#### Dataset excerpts
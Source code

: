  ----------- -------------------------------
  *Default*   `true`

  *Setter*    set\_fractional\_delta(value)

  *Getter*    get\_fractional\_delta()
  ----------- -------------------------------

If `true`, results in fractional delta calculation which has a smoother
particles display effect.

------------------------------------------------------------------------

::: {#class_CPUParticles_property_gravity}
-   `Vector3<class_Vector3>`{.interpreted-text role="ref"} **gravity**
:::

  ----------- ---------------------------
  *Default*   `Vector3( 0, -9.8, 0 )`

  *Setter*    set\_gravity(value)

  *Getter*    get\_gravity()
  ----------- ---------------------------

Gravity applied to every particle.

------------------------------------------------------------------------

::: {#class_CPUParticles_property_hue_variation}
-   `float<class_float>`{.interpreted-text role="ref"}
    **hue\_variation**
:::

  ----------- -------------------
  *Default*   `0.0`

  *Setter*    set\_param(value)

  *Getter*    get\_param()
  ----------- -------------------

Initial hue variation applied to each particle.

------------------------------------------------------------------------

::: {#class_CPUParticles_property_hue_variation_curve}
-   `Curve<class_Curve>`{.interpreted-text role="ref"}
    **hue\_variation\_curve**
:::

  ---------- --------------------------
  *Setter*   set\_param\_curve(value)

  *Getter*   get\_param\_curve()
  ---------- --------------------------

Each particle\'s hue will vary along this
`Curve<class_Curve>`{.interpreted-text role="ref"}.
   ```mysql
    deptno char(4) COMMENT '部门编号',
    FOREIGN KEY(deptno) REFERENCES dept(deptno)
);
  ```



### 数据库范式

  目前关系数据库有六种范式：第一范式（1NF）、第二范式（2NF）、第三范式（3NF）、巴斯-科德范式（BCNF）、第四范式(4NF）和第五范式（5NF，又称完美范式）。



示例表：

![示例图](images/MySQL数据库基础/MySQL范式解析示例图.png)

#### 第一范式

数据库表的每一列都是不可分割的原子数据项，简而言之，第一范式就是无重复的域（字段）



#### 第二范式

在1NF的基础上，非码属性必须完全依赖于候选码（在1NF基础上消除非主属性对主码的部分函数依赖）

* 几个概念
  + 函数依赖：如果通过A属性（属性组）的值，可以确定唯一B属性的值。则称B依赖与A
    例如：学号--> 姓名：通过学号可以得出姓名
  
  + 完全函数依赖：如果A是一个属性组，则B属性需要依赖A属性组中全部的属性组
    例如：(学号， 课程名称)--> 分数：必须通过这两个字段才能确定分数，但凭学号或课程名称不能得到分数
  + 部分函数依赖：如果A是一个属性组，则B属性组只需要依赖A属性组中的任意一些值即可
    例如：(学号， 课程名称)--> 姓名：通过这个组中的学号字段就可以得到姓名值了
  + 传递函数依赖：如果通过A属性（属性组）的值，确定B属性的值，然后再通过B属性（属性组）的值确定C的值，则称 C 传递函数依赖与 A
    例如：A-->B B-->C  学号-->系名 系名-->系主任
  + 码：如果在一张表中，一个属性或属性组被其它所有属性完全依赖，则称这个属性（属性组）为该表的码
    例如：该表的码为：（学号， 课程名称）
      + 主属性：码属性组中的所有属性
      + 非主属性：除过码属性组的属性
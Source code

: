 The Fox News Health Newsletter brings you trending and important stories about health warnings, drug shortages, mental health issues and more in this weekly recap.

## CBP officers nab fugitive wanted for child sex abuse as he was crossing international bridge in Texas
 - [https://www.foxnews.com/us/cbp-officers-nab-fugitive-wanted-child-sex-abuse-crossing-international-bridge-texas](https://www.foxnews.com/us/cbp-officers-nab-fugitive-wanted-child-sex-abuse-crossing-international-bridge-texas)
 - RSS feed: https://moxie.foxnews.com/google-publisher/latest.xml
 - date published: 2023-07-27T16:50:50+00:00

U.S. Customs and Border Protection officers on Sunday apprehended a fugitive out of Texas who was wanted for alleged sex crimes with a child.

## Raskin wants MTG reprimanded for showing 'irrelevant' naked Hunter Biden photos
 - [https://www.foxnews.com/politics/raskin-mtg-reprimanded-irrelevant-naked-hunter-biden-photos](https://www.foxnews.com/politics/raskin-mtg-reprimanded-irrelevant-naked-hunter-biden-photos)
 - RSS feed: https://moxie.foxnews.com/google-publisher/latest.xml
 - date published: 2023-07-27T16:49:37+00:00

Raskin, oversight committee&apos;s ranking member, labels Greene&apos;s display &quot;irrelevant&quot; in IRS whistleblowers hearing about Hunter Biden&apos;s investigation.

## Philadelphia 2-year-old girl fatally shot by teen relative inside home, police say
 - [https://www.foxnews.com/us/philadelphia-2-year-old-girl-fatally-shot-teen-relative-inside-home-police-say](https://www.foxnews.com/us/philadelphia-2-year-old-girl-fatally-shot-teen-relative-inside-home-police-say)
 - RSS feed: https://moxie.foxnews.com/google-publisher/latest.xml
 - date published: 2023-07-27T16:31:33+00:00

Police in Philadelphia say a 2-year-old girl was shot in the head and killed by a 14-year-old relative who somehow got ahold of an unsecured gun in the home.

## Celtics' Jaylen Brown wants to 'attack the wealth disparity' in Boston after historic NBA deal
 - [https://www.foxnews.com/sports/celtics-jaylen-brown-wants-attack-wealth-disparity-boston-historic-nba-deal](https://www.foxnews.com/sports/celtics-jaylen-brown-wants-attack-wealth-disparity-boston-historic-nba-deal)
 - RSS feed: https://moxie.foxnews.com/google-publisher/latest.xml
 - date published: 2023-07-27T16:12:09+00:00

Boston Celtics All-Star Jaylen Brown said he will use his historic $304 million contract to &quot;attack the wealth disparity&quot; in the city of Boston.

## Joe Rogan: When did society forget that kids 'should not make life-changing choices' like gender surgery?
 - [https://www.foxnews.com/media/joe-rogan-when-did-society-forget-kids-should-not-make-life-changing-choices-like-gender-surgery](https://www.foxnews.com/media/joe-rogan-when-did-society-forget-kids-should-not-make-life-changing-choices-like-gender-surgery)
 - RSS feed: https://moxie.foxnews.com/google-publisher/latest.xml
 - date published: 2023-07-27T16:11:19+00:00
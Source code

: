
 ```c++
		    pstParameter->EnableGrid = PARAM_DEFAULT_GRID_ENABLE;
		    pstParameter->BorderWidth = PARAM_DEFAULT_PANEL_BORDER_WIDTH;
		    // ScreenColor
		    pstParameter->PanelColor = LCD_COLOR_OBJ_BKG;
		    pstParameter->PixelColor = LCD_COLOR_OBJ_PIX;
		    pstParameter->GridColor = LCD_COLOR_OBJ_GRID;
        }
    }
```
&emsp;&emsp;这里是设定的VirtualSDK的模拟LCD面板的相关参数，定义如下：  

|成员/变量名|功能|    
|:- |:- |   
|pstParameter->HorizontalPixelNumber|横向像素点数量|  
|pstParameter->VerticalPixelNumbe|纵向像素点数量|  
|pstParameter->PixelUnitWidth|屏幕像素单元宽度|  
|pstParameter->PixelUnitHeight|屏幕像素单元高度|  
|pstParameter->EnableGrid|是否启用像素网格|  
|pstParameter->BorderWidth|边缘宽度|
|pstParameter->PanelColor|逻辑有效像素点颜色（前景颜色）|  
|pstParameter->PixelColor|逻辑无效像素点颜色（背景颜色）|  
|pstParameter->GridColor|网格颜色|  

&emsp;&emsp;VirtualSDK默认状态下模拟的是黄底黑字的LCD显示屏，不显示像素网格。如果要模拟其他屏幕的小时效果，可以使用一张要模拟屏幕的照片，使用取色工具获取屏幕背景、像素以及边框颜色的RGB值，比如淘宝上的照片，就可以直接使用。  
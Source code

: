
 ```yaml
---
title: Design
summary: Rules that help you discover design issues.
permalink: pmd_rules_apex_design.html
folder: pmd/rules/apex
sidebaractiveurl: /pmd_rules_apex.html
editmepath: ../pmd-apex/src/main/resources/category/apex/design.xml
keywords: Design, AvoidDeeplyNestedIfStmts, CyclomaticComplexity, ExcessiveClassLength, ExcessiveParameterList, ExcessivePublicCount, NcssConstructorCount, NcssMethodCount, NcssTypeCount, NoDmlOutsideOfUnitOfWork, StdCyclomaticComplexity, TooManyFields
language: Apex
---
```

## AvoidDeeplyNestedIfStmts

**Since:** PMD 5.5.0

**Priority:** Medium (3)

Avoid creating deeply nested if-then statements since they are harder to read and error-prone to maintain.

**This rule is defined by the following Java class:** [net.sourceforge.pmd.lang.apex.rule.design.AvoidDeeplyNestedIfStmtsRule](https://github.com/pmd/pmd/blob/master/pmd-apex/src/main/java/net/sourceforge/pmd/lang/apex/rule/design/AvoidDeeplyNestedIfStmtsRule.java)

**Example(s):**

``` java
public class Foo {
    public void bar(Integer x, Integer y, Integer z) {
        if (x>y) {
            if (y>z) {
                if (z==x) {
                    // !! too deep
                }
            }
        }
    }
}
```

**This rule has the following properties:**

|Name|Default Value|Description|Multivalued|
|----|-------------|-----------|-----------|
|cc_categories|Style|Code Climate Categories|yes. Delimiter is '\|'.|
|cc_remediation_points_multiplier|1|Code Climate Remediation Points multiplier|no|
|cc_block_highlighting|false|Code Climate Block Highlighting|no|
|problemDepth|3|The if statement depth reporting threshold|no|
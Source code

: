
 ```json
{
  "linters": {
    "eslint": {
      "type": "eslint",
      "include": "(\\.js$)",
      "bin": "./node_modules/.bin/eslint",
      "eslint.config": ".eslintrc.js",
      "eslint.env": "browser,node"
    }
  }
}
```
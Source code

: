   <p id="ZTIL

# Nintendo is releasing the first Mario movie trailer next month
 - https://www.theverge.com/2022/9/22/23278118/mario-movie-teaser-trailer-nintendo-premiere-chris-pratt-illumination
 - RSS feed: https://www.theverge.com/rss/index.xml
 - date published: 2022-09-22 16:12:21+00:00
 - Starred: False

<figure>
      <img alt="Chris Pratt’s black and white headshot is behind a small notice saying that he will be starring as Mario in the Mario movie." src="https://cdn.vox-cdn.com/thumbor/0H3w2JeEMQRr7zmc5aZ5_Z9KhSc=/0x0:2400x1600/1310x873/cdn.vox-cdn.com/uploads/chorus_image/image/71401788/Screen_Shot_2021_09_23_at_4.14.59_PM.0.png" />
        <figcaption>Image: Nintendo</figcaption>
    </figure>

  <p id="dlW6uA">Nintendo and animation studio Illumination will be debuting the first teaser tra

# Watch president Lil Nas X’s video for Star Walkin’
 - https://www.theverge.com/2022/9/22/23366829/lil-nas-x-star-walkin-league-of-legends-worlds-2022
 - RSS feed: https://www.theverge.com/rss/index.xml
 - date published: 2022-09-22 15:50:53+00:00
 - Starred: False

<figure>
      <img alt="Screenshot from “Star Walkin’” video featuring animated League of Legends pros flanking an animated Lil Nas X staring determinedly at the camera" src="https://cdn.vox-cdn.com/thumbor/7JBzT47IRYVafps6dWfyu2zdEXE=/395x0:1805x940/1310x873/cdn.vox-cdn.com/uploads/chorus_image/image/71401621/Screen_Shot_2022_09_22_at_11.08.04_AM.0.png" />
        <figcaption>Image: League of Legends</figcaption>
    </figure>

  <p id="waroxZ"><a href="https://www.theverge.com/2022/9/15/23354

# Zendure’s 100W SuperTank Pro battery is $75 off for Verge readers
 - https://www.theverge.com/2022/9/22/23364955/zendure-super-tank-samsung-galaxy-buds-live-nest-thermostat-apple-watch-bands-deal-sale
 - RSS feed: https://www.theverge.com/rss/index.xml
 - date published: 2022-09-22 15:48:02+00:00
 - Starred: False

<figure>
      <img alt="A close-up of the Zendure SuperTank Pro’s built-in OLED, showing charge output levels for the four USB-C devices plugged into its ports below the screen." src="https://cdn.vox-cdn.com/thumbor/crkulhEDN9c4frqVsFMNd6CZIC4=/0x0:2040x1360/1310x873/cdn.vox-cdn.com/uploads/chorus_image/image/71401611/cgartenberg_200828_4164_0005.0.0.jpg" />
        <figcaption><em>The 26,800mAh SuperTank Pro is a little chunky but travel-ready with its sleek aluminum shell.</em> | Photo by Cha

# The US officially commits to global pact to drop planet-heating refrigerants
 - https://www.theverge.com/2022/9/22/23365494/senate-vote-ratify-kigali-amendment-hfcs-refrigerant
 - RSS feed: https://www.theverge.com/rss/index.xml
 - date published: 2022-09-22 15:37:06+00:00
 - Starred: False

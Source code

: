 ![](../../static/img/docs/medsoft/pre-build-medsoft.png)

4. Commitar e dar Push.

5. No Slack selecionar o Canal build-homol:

#### Problem details
Wherever the string "child" appears in a line above, copy that line.

#### Answer below
## CBP officers nab fugitive wanted for child sex abuse as he was crossing international bridge in Texas
 - [https://www.foxnews.com/us/cbp-officers-nab-fugitive-wanted-child-sex-abuse-crossing-international-bridge-texas](https://www.foxnews.com/us/cbp-officers-nab-fugitive-wanted-child-sex-abuse-crossing-international-bridge-texas)
U.S. Customs and Border Protection officers on Sunday apprehended a fugitive out of Texas who was wanted for alleged sex crimes with a child.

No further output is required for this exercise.